Title: Fetal Risks of Maternal Diabetes
Volume: 3
Issue: 3
Author(s): Mikko Loukovaara, Sture Andersson, Vedran Stefanovic and Kari Teramo
Affiliation:
Keywords:
Diabetes mellitus, fetal hypoxia, fibroblast growth factor-2, insulin-like growth factor, leptin, macrosomia
Abstract: Diabetes mellitus is a growing problem globally. Similarly, the number of diabetic pregnancies can be expected to grow. Maternal diabetes increases the risk for congenital malformations, respiratory distress syndrome, and metabolic derangements in the newborn. Maternal diabetes also appears to predispose the offspring to the development of type 2 diabetes. Macrosomia, i.e. excessive growth of the fetus, is probably the most essential problem in diabetic pregnancies in the perinatal period.

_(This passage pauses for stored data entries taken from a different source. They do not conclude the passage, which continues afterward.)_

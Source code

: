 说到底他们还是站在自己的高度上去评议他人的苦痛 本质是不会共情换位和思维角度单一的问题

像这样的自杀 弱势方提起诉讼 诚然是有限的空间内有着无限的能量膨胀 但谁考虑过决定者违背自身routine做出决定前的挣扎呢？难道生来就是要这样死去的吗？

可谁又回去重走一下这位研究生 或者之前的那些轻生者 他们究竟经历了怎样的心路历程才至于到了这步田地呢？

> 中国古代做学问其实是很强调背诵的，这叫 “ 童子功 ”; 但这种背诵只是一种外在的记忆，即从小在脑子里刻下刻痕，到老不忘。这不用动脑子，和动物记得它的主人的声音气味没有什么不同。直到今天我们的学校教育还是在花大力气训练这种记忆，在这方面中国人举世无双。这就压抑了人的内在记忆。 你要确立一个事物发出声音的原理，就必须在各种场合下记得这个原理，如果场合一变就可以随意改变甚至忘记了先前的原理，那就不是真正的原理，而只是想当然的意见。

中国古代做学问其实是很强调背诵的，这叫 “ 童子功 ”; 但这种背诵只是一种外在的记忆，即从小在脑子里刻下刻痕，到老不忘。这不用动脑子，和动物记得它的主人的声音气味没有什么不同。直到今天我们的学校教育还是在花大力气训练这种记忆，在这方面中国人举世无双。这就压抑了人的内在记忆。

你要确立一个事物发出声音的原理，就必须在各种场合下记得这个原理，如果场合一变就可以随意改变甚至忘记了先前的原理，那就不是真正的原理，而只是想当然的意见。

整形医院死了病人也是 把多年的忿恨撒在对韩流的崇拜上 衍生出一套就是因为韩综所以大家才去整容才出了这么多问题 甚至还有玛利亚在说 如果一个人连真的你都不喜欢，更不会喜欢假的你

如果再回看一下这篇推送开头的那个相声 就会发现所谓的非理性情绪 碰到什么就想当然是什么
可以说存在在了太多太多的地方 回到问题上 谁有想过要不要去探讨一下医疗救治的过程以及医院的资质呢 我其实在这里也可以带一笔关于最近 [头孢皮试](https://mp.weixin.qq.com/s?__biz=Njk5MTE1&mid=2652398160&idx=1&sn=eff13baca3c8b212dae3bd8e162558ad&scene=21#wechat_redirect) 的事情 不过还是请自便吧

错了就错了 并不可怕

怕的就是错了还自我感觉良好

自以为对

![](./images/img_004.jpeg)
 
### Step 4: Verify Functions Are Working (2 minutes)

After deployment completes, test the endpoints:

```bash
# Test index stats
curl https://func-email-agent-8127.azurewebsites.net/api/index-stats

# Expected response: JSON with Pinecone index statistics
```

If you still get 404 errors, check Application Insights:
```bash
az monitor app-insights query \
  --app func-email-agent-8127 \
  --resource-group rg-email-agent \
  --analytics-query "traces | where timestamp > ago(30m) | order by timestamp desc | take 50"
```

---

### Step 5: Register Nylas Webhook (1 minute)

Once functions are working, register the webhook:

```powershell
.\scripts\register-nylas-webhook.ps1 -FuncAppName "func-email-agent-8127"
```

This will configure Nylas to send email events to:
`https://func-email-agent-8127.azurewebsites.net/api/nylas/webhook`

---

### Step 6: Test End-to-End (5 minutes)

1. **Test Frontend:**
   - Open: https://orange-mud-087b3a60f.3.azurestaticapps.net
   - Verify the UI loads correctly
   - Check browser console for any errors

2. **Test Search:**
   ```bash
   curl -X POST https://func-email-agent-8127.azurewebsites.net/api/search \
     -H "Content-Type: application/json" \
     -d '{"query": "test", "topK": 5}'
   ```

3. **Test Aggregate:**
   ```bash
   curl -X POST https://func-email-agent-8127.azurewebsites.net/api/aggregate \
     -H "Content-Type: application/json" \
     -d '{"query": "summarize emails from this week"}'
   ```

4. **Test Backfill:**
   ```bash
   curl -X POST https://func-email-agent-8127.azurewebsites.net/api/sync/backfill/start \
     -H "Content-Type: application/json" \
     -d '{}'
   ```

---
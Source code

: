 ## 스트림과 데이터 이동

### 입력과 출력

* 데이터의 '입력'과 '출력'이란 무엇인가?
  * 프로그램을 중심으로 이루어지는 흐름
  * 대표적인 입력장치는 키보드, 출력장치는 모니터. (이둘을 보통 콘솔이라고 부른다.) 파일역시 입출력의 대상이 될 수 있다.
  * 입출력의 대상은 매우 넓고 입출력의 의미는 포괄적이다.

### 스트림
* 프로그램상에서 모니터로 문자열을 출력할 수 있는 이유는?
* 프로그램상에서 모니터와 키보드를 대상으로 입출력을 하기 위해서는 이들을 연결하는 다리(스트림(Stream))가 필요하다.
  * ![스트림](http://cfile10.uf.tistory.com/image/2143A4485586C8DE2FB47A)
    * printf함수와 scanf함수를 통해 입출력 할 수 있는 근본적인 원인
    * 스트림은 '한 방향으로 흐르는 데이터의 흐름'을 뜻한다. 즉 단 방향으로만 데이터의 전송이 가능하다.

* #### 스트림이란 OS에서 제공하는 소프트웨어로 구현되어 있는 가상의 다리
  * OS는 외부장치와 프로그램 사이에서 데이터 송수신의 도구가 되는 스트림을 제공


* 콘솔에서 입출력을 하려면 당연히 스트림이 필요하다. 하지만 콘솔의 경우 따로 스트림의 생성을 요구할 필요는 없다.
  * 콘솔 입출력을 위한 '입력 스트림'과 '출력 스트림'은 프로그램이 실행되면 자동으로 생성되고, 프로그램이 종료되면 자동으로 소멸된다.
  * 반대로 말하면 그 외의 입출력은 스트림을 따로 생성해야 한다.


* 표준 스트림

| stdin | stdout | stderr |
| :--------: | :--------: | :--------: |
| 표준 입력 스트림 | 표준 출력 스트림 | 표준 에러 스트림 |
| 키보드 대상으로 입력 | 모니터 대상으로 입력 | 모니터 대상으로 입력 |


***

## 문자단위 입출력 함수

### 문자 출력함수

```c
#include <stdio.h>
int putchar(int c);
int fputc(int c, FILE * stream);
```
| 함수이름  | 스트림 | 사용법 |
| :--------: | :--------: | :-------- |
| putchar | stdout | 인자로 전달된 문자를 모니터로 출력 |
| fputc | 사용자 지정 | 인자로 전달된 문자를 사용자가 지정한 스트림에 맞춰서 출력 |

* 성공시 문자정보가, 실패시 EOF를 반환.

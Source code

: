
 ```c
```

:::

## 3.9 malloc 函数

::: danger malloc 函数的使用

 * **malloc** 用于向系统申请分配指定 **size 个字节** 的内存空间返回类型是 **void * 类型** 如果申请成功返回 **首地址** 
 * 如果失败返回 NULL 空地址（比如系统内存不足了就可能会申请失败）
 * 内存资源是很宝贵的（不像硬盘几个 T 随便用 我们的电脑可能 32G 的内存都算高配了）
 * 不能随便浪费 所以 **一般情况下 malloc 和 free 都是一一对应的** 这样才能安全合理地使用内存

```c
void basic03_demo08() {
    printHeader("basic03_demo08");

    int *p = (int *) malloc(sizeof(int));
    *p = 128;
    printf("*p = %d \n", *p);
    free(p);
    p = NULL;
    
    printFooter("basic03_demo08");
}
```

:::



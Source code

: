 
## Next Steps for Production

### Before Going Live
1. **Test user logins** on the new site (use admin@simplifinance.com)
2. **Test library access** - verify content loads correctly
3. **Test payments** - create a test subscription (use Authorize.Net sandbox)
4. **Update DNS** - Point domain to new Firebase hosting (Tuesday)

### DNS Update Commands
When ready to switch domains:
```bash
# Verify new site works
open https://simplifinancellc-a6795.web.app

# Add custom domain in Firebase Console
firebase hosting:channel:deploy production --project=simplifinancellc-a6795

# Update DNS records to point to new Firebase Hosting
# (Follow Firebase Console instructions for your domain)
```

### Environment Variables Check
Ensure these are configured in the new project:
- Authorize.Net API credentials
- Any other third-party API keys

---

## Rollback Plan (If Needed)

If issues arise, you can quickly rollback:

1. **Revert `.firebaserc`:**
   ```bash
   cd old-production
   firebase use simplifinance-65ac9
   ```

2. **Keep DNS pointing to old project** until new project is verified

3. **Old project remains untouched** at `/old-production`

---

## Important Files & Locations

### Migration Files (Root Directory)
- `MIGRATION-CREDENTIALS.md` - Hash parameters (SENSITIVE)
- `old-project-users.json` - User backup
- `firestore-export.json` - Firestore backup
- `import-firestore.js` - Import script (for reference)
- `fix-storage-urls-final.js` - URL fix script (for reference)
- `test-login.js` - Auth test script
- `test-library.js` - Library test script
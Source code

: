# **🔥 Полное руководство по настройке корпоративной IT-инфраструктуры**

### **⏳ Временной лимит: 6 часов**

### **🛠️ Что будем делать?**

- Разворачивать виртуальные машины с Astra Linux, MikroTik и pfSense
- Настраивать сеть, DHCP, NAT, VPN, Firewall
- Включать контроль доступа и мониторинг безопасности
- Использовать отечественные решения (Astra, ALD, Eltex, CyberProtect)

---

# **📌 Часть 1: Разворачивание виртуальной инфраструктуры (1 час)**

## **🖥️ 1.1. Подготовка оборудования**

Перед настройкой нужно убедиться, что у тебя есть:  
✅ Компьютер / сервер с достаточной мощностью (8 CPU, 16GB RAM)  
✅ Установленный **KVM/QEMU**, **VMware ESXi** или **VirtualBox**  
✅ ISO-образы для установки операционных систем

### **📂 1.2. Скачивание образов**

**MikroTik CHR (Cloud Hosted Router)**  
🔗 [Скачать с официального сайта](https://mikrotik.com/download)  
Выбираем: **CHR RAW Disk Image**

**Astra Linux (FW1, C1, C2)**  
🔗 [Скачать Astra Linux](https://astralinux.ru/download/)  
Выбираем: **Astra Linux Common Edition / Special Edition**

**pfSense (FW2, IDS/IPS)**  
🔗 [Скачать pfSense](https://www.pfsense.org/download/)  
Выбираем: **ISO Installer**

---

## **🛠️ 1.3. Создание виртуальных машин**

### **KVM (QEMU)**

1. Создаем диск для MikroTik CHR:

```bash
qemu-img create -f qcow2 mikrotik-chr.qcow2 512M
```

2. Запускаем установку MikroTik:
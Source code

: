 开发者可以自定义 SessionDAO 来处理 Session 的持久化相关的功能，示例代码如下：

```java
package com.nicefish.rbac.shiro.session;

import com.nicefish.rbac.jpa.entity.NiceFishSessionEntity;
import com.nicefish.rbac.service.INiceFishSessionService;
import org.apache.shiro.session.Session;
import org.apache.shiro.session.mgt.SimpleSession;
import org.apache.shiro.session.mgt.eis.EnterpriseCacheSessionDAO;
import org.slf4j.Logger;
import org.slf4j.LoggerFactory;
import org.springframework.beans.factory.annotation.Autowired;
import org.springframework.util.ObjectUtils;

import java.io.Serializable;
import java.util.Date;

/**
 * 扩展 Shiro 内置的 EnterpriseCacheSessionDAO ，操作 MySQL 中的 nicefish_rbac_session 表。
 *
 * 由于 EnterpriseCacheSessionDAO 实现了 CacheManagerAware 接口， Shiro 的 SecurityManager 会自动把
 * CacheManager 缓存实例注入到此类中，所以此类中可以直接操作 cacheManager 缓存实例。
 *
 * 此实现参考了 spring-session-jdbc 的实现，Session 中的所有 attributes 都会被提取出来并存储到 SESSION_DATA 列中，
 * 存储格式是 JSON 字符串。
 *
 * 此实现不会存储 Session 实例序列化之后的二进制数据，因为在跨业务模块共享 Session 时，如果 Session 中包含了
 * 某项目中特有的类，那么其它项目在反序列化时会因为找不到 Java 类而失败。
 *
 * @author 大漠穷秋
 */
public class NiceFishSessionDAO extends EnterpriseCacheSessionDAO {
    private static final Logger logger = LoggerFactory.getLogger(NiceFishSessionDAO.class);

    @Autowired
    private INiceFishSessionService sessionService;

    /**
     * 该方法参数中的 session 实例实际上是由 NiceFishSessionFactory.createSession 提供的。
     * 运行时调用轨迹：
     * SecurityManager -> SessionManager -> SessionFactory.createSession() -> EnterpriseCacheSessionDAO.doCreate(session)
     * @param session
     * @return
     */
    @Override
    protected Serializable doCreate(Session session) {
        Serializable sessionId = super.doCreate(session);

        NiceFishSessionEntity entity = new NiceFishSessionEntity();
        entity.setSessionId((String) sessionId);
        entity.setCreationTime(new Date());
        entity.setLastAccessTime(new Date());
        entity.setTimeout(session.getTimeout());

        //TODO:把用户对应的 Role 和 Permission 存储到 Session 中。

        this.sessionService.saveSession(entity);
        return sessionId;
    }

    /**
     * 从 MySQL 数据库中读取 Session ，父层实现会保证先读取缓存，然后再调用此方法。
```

Macrosomia increases the risk for chronic fetal hypoxia, which may explain the increased occurrence of stillbirth in diabetic pregnancies during the third trimester. In addition, macrosomia increases the risk for shoulder dystocia, which can result in brachial plexus injury and permanent impairment of the function of the arm. The biochemical mechanisms by which maternal diabetes stimulates fetal growth are complex. According to a classical hypothesis, maternal hyperglycemia causes hyperglycemia in the fetus. This increases the secretion of insulin, which acts as the primary anabolic hormone of fetal growth. Moreover, the insulin-like growth factor system, fibroblast growth factor-2 and leptin may play a role in the regulation of intrauterine growth. The risks associated with maternal diabetes emphasize close pregnancy surveillance especially during the third trimester.